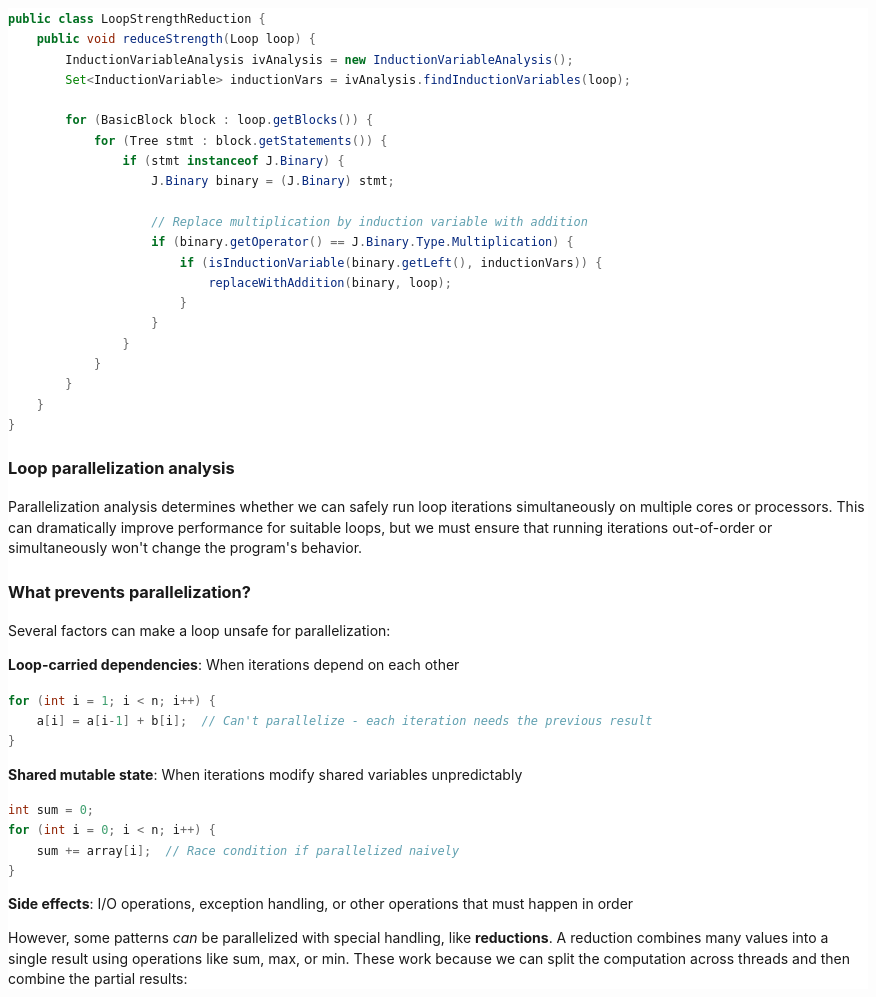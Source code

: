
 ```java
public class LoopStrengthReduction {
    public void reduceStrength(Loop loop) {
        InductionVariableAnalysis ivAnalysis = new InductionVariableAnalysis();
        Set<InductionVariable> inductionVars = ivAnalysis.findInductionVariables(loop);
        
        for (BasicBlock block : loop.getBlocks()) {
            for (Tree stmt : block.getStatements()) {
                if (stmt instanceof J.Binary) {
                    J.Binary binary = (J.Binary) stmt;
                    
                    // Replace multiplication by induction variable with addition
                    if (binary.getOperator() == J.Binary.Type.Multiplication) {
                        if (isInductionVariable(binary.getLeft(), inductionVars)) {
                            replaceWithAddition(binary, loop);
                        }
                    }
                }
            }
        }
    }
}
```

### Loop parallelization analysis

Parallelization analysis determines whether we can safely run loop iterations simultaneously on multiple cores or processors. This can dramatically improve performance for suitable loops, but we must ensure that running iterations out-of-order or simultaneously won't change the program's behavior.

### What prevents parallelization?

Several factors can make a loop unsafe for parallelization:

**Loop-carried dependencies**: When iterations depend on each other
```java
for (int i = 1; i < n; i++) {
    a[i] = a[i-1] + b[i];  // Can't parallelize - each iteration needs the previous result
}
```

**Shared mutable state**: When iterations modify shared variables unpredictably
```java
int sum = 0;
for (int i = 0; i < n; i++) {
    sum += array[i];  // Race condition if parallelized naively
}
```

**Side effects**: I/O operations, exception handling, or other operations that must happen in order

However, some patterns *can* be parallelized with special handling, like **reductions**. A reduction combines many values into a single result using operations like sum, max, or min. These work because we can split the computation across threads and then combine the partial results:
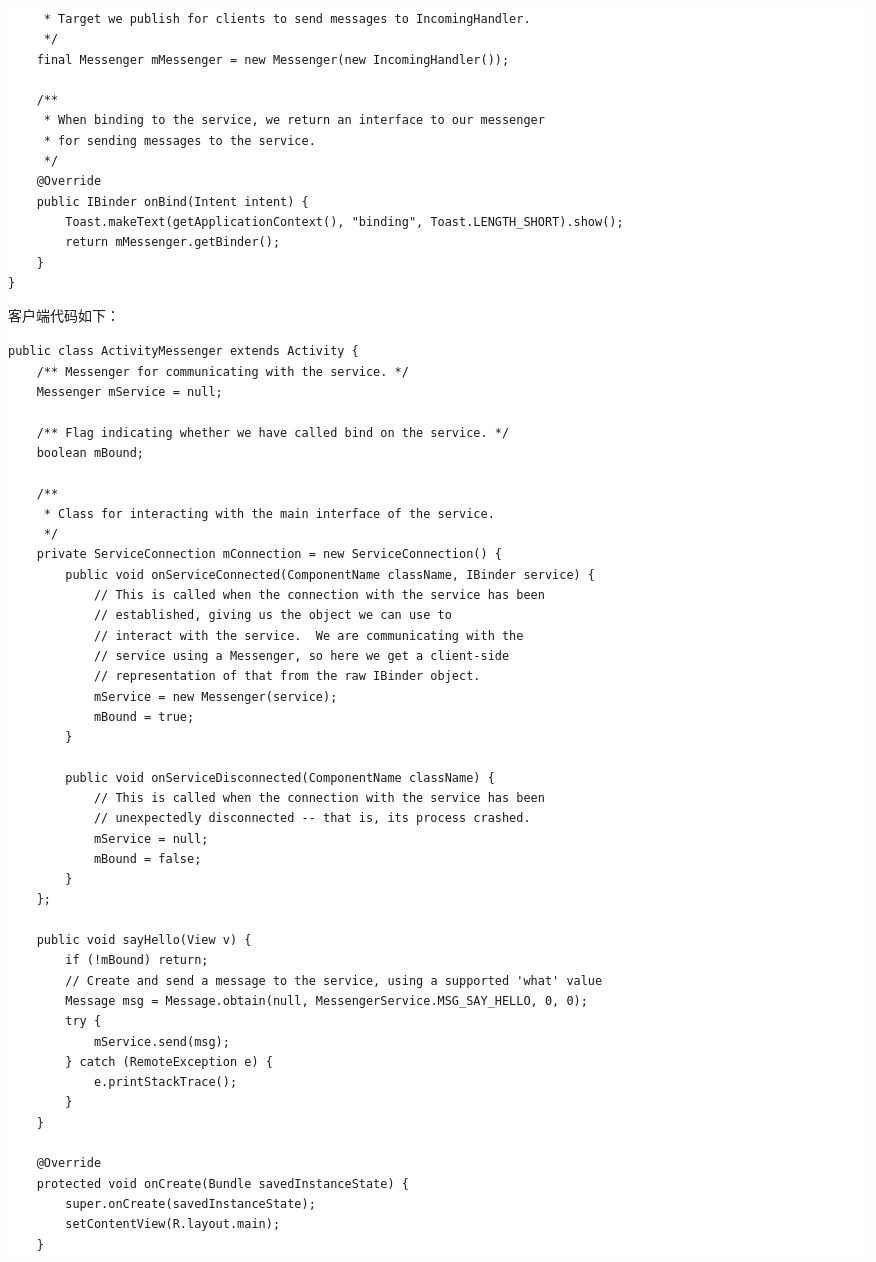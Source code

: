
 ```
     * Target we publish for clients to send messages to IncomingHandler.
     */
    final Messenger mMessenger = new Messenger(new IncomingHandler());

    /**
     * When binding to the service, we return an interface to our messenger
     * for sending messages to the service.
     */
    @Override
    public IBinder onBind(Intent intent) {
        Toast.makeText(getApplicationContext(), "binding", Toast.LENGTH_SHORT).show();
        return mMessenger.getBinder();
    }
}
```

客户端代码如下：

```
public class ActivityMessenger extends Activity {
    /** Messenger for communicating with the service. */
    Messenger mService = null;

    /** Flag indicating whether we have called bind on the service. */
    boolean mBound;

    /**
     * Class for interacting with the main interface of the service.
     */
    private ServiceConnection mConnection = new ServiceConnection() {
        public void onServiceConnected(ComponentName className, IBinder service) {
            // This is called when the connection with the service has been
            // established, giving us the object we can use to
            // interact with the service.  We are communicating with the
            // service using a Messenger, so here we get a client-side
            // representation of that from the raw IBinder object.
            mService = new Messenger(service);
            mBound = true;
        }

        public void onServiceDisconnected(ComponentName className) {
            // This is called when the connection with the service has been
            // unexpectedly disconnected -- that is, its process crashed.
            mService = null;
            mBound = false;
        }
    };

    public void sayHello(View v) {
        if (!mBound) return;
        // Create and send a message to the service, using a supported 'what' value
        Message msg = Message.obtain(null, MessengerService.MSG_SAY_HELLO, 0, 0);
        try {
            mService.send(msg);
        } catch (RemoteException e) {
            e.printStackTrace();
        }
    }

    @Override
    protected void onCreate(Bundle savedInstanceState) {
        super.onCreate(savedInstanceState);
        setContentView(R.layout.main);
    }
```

> _Work order_:
The lines holding the string "result" in the listing above are what you should copy out.

> _Solution for this problem_:
    a[i] = a[i-1] + b[i];  // Can't parallelize - each iteration needs the previous result
However, some patterns *can* be parallelized with special handling, like **reductions**. A reduction combines many values into a single result using operations like sum, max, or min. These work because we can split the computation across threads and then combine the partial results:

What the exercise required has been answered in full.